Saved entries

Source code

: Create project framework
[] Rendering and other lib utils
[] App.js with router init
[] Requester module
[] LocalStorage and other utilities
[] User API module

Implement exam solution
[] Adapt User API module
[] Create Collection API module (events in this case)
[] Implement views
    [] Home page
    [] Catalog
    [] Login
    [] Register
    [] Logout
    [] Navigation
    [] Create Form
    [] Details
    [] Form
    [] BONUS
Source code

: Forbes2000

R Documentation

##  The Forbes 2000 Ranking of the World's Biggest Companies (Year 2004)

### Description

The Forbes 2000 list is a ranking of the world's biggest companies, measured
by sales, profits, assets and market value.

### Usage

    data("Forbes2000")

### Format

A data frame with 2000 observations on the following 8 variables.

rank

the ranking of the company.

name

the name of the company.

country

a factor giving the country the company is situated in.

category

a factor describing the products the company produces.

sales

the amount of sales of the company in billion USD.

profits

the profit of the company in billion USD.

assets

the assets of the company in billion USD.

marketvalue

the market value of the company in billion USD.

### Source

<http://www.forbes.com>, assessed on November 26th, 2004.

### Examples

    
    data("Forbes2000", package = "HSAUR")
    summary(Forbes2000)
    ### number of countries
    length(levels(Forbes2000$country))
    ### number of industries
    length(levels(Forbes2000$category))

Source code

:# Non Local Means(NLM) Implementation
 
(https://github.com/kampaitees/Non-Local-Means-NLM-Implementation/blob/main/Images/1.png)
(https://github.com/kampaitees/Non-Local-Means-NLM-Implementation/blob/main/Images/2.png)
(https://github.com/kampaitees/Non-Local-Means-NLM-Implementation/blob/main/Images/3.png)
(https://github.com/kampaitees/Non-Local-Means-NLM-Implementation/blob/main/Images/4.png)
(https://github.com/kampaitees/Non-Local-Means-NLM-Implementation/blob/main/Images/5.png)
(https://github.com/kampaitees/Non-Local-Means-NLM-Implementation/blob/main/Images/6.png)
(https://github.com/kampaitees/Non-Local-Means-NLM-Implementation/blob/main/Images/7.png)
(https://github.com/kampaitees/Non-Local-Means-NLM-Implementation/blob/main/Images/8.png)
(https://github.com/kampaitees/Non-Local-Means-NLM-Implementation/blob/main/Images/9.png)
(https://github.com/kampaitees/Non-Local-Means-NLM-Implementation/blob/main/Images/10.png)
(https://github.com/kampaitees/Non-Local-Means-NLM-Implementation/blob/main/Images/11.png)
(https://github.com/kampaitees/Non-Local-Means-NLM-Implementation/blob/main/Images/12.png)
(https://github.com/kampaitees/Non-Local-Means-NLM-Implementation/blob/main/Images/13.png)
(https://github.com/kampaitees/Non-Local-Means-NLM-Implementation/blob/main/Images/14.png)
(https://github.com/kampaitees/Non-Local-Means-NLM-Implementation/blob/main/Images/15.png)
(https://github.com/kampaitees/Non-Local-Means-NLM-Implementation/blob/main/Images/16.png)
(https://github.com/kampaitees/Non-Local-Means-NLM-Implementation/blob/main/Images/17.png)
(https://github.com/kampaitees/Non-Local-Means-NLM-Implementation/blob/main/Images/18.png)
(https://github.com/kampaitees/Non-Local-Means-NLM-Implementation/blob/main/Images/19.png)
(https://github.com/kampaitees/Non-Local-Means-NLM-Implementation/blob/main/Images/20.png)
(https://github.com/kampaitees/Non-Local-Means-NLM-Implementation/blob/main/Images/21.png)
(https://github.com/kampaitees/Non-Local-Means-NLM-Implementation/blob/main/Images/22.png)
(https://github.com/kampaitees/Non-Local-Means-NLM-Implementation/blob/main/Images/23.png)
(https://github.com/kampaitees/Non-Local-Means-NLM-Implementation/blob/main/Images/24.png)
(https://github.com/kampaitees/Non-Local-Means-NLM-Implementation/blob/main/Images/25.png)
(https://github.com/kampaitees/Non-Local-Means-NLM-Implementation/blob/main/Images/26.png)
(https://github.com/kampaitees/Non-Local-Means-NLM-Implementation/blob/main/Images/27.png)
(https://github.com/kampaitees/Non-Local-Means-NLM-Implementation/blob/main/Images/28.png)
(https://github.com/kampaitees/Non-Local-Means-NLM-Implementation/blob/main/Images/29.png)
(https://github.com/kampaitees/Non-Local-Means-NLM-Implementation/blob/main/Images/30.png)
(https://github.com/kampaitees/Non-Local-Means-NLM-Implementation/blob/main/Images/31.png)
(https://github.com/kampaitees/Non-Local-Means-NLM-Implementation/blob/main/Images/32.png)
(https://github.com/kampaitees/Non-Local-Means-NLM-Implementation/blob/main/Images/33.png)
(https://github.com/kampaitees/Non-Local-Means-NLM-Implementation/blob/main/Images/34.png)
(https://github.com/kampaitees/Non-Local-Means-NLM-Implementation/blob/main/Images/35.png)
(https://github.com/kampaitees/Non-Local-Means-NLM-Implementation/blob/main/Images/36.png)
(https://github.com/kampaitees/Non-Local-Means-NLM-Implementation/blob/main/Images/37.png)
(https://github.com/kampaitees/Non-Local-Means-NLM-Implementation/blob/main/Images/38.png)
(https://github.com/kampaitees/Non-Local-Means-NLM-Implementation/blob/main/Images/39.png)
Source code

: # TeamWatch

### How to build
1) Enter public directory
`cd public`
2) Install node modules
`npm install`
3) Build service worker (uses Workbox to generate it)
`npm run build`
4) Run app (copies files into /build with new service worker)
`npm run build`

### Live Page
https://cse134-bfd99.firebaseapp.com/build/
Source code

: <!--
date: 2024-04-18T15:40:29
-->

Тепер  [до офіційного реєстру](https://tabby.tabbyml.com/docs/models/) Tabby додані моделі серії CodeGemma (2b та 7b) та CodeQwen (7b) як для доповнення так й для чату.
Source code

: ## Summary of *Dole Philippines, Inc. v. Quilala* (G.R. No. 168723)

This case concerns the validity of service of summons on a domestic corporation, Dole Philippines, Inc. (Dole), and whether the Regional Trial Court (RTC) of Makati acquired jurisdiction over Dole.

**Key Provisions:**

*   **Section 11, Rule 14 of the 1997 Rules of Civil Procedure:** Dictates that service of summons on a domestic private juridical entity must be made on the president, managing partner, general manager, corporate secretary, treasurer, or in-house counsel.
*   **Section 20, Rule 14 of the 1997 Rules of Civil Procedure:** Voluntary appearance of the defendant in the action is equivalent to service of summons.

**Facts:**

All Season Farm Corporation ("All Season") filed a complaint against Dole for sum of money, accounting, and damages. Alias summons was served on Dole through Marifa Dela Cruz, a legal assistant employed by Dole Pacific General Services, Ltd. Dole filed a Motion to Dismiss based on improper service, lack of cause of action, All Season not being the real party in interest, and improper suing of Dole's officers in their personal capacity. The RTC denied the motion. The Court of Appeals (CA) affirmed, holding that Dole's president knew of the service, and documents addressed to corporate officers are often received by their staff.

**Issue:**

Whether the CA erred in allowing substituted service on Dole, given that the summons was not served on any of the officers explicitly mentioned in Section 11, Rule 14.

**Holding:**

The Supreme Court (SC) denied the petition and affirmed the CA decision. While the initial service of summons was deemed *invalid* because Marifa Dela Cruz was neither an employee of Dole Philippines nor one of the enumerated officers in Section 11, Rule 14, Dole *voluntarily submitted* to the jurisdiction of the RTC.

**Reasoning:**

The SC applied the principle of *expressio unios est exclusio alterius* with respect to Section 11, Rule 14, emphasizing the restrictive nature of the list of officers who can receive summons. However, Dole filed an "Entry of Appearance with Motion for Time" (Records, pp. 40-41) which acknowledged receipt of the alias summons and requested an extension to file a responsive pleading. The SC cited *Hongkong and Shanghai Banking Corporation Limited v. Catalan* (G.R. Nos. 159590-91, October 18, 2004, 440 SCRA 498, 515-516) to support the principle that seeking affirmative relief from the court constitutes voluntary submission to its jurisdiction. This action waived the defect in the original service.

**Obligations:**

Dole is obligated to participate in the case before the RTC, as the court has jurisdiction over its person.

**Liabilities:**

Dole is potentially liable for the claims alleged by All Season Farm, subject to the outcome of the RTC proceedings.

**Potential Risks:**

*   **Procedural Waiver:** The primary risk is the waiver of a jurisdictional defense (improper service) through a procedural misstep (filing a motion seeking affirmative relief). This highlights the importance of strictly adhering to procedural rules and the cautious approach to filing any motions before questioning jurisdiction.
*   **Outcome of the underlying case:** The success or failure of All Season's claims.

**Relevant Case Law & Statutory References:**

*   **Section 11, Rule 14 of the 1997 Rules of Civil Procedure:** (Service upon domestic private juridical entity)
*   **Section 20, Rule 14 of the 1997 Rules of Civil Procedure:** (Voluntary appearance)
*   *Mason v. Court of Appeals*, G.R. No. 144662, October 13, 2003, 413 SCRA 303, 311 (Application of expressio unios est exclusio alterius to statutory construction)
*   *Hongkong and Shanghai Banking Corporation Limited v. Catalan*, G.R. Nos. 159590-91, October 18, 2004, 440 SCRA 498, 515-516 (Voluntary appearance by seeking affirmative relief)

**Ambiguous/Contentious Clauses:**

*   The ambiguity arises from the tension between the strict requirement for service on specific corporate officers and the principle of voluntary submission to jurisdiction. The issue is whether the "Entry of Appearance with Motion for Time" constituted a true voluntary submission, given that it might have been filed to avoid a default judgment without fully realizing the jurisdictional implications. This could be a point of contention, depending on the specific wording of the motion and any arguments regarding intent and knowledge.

TASK DESCRIPTION -
Which lines above hold the string "principle"? Please copy all of them.

RESPONSE AREA -
The SC applied the principle of *expressio unios est exclusio alterius* with respect to Section 11, Rule 14, emphasizing the restrictive nature of the list of officers who can receive summons. However, Dole filed an "Entry of Appearance with Motion for Time" (Records, pp. 40-41) which acknowledged receipt of the alias summons and requested an extension to file a responsive pleading. The SC cited *Hongkong and Shanghai Banking Corporation Limited v. Catalan* (G.R. Nos. 159590-91, October 18, 2004, 440 SCRA 498, 515-516) to support the principle that seeking affirmative relief from the court constitutes voluntary submission to its jurisdiction. This action waived the defect in the original service.
*   The ambiguity arises from the tension between the strict requirement for service on specific corporate officers and the principle of voluntary submission to jurisdiction. The issue is whether the "Entry of Appearance with Motion for Time" constituted a true voluntary submission, given that it might have been filed to avoid a default judgment without fully realizing the jurisdictional implications. This could be a point of contention, depending on the specific wording of the motion and any arguments regarding intent and knowledge.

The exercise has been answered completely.